Per fortuna l’identità della persona umana sembra dotata (noi la chiamiamo “legge naturale”) di una sorta di resilienza, tale per cui essa si ribella alle torsioni e distorsioni ideologiche a cui viene sottoposta. Non si tratta di questioni accademiche, astratte, ma terribilmente concrete, perché hanno a che fare con i nostri vissuti elementari e con le nostre relazioni basilari. A chi ha responsabilità educative, nel campo dell’istruzione e della promozione culturale, si richiede perciò una vigilanza, affinchè correnti culturali di discutibile impianto antropologico e di dubbia pertinenza scientifica non vengano ad alterare la grammatica elementare della persona umana, inscritta nella realtà.

Ho voluto offrire queste considerazioni come contributo alla riflessione di tutti, che non può mancare soprattutto per chi è investito della cura del bene comune, fiducioso nello spirito di solidarietà responsabile che anima tutti voi, qui presenti a questo momento celebrativo. Mi rivolgo ora alla protezione del nostro grande Patrono, il vescovo s. Abbondio. A Lui vorrei affidare soprattutto quanti sono investiti di responsabilità nei confronti del popolo che vive in questa Città. Siano capaci di entrare in autentico dialogo, orientato efficacemente a sanare le radici profonde e non l’apparenza dei mali del nostro territorio!
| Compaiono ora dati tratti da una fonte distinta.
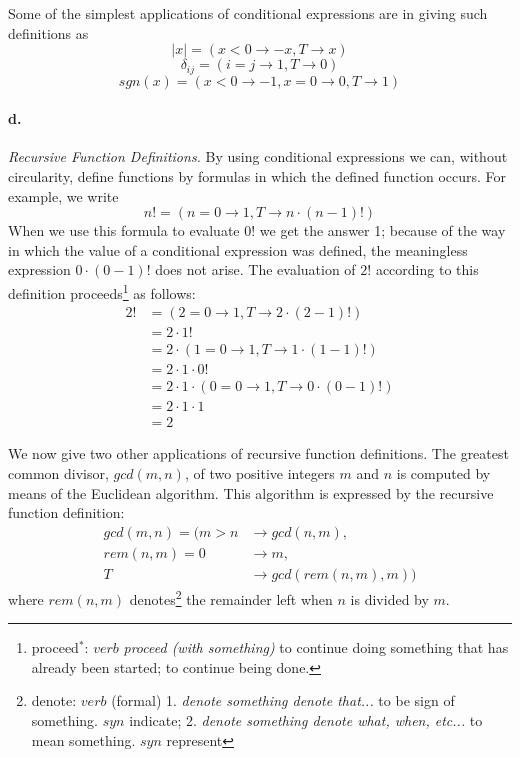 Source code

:\documentclass[11pt, a4paper]{article}
\begin{document}
Some of the simplest applications of conditional expressions are in giving such
definitions as
$$ |x| = (x < 0 \to -x, T \to x) $$
$$ \delta_{ij} = (i = j \to 1, T \to 0) $$
$$ sgn(x) = (x < 0 \to -1, x = 0 \to 0, T \to 1) $$

\paragraph{d.}\textit{Recursive Function Definitions.}
By using conditional expressions we can, without circularity, define functions
by formulas in which the defined function occurs. For example, we write
$$ n! = (n = 0 \to 1, T \to n \cdot (n - 1)!) $$
When we use this formula to evaluate $0!$ we get the answer 1; because of the
way in which the value of a conditional expression was defined, the meaningless
expression $0 \cdot (0 - 1)!$ does not arise. The evaluation of $2!$ according
to this definition
proceeds\footnote{proceed$^*$: $verb$ \textit{proceed (with something)} to
  continue doing something that has already been started; to continue being
  done.}
as follows:
\begin{align*}
  2! &= (2 = 0 \to 1, T \to 2 \cdot (2 - 1)!) \\
     &= 2 \cdot 1!                                            \\
     &= 2 \cdot (1 = 0 \to 1, T \to 1 \cdot (1 - 1)!) \\
     &= 2 \cdot 1 \cdot 0!                                    \\
     &= 2 \cdot 1 \cdot (0 = 0 \to 1, T \to 0 \cdot (0 - 1)!) \\
     &= 2 \cdot 1 \cdot 1                                     \\
     &= 2
\end{align*}

We now give two other applications of recursive function definitions. The
greatest common divisor, $gcd(m, n)$, of two positive integers $m$ and $n$ is
computed by means of the Euclidean algorithm. This algorithm is expressed by the
recursive function definition:
\begin{align*}
  gcd(m, n) = (m > n &\to gcd(n, m), \\
       rem(n, m) = 0 &\to m,         \\
                   T &\to gcd(rem(n, m), m))
\end{align*}
where $rem(n, m)$
denotes\footnote{denote: $verb$ (formal) 1. \textit{denote something
    \text{\textbar} denote that...} to be sign of something. $syn$ indicate;
  2. \textit{denote something \text{\textbar} denote what, when, etc...} to mean
  something. $syn$ represent}
the remainder left when $n$ is divided by $m$.
\end{document}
Siano capaci di scelte coraggiose e lungimiranti, perché la nostra Città possa proiettarsi verso il futuro salvaguardando la dignità delle famiglie, dei giovani, degli anziani e dei poveri.  Che la politica, comunemente tanto denigrata, sia considerata non una occasione per “fare carriera”, ma una vocazione altissima, una delle forme più preziose della carità, perché cerca il bene comune (cfr EG 205).

Dio benedica la nostra Città e tutti i suoi abitanti.